People working in ministry can sometimes be seen as doing “for” someone as opposed to “with” someone, says BUMC lay leader Barbara Vann, so the congregation is always on the lookout for new ways to come alongside people in their community in a shared quest to learn from each other.
An Advent Study now being shared with community members seeks to expand conversation around what the diverse people of the neighborhood have to offer, especially those who might consider themselves clients utilizing services as opposed to friends with something to contribute.
Over the four weeks of Advent, people who come to the Food Pantry that the church operates will be given the opportunity to define their passions, skills, gifts and knowledge.
This gift inventory, as well as those discovered within the congregation, are being collected and will be shared during a Christmas luncheon on Dec. 19. The hope is that a greater understanding of what each person has to offer and how they can impact the community as a whole will emerge, Barbara says.
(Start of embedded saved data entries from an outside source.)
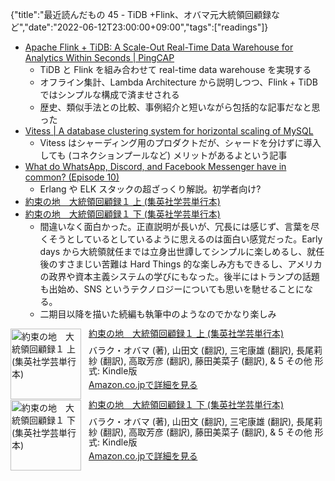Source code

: {"title":"最近読んだもの 45 - TiDB +Flink、オバマ元大統領回顧録など","date":"2022-06-12T23:00:00+09:00","tags":["readings"]}

- [Apache Flink \+ TiDB: A Scale\-Out Real\-Time Data Warehouse for Analytics Within Seconds \| PingCAP](https://en.pingcap.com/blog/apache-flink-tidb-a-scale-out-real-time-data-warehouse-for-analytics-within-seconds/)
    - TiDB と Flink を組み合わせて real-time data warehouse を実現する
    - オフライン集計、Lambda Architecture から説明しつつ、Flink + TiDB ではシンプルな構成で済ませされる
    - 歴史、類似手法との比較、事例紹介と短いながら包括的な記事だなと思った
- [Vitess \| A database clustering system for horizontal scaling of MySQL](https://vitess.io/blog/2019-06-17-unsharded-vitess-benefits/)
    - Vitess はシャーディング用のプロダクトだが、シャードを分けずに導入しても (コネクションプールなど) メリットがあるよという記事
- [What do WhatsApp, Discord, and Facebook Messenger have in common? \(Episode 10\)](https://blog.bytebytego.com/p/what-do-whatsapp-discord-and-facebook?s=r)
    - Erlang や ELK スタックの超ざっくり解説。初学者向け?
- <a href="http://www.amazon.co.jp/exec/obidos/ASIN/B08TWP31KP/pleasesleep-22/ref=nosim/" name="amazletlink" target="_blank">約束の地　大統領回顧録１ 上 (集英社学芸単行本)</a>
- <a href="http://www.amazon.co.jp/exec/obidos/ASIN/B08TWP7Q2D/pleasesleep-22/ref=nosim/" name="amazletlink" target="_blank">約束の地　大統領回顧録１ 下 (集英社学芸単行本)</a>
    - 間違いなく面白かった。正直説明が長いが、冗長には感じず、言葉を尽くそうとしているとしているように思えるのは面白い感覚だった。Early days から大統領就任までは立身出世譚してシンプルに楽しめるし、就任後のすさまじい苦難は Hard Things 的な楽しみ方もできるし、アメリカの政界や資本主義システムの学びにもなった。後半にはトランプの話題も出始め、SNS というテクノロジーについても思いを馳せることになる。
    - 二期目以降を描いた続編も執筆中のようなのでかなり楽しみ

<div class="amazlet-box" style="margin-bottom:0px;"><div class="amazlet-image" style="float:left;margin:0px 12px 1px 0px;"><a href="http://www.amazon.co.jp/exec/obidos/ASIN/B08TWP31KP/pleasesleep-22/ref=nosim/" name="amazletlink" target="_blank"><img src="https://m.media-amazon.com/images/I/419-eGpc9YL.jpg" alt="約束の地　大統領回顧録１ 上 (集英社学芸単行本)" style="border: none; width: 113px;" /></a></div><div class="amazlet-info" style="line-height:120%; margin-bottom: 10px"><div class="amazlet-name" style="margin-bottom:10px;line-height:120%"><a href="http://www.amazon.co.jp/exec/obidos/ASIN/B08TWP31KP/pleasesleep-22/ref=nosim/" name="amazletlink" target="_blank">約束の地　大統領回顧録１ 上 (集英社学芸単行本)</a></div><div class="amazlet-detail">バラク・オバマ  (著), 山田文 (翻訳), 三宅康雄 (翻訳), 長尾莉紗 (翻訳), 高取芳彦 (翻訳), 藤田美菜子 (翻訳), & 5 その他  形式: Kindle版<br/></div><div class="amazlet-sub-info" style="float: left;"><div class="amazlet-link" style="margin-top: 5px"><a href="http://www.amazon.co.jp/exec/obidos/ASIN/B08TWP31KP/pleasesleep-22/ref=nosim/" name="amazletlink" target="_blank">Amazon.co.jpで詳細を見る</a></div></div></div><div class="amazlet-footer" style="clear: left"></div></div>

<div class="amazlet-box" style="margin-bottom:0px;"><div class="amazlet-image" style="float:left;margin:0px 12px 1px 0px;"><a href="http://www.amazon.co.jp/exec/obidos/ASIN/B08TWP7Q2D/pleasesleep-22/ref=nosim/" name="amazletlink" target="_blank"><img src="https://m.media-amazon.com/images/I/41DGXp8B7qL.jpg" alt="約束の地　大統領回顧録１ 下 (集英社学芸単行本)" style="border: none; width: 113px;" /></a></div><div class="amazlet-info" style="line-height:120%; margin-bottom: 10px"><div class="amazlet-name" style="margin-bottom:10px;line-height:120%"><a href="http://www.amazon.co.jp/exec/obidos/ASIN/B08TWP7Q2D/pleasesleep-22/ref=nosim/" name="amazletlink" target="_blank">約束の地　大統領回顧録１ 下 (集英社学芸単行本)</a></div><div class="amazlet-detail">バラク・オバマ  (著), 山田文 (翻訳), 三宅康雄 (翻訳), 長尾莉紗 (翻訳), 高取芳彦 (翻訳), 藤田美菜子 (翻訳), & 5 その他  形式: Kindle版<br/></div><div class="amazlet-sub-info" style="float: left;"><div class="amazlet-link" style="margin-top: 5px"><a href="http://www.amazon.co.jp/exec/obidos/ASIN/B08TWP7Q2D/pleasesleep-22/ref=nosim/" name="amazletlink" target="_blank">Amazon.co.jpで詳細を見る</a></div></div></div><div class="amazlet-footer" style="clear: left"></div></div>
If a person takes the time to identify their gifts and talents and put language around them, they might instinctively look to others and wonder what gifts they hold inside, she adds — at least that’s what she found after this process of discovery was introduced by John McKnight during a community conversation event hosted by the Center for Transforming Communities last month.
In the eyes of BUMC church member, Lisa Smith, this is a means of igniting new possibilities centered on friendship.
Lisa has lived in Binghampton all her life, and since 1999, she’s been working at the Food Pantry offering support to friends and neighbors.
The word the central food bank in Memphis prefers when referring to the people in need, however, is client.
Yet, Lisa has given herself license to change this perspective.
“No, they’re our friends because they live around me and they’ve been around me for a while,” Lisa says.
Stigmas would more readily lift if that language could shift in more communities, she adds, and people might feel less ashamed to visit the Food Pantry when times are tight, especially if they have an opportunity to honor and offer their gifts.
The “Food Lady”, as Lisa is sometimes called by people in the neighborhood, has a unique perspective on the people she meets and has always had an eye for connecting the gifts and talents of the people she meets. She’s connected caregivers to people in need of childcare, for example, and seamstresses with people who want to learn to sew.
She sees the Advent Study as a way to help map some of these gifts and looks forward to the discussion this concept might inspire at the upcoming Christmas luncheon.
This is one more step in the neighborhood’s journey to becoming more like it was when Lisa was a child, at least in terms of connectivity among neighbors.
“It’s getting back to being a friendly neighborhood like it used to be,” she says.
“When I was little, everybody knew everybody, and it seems to be coming back around to that.”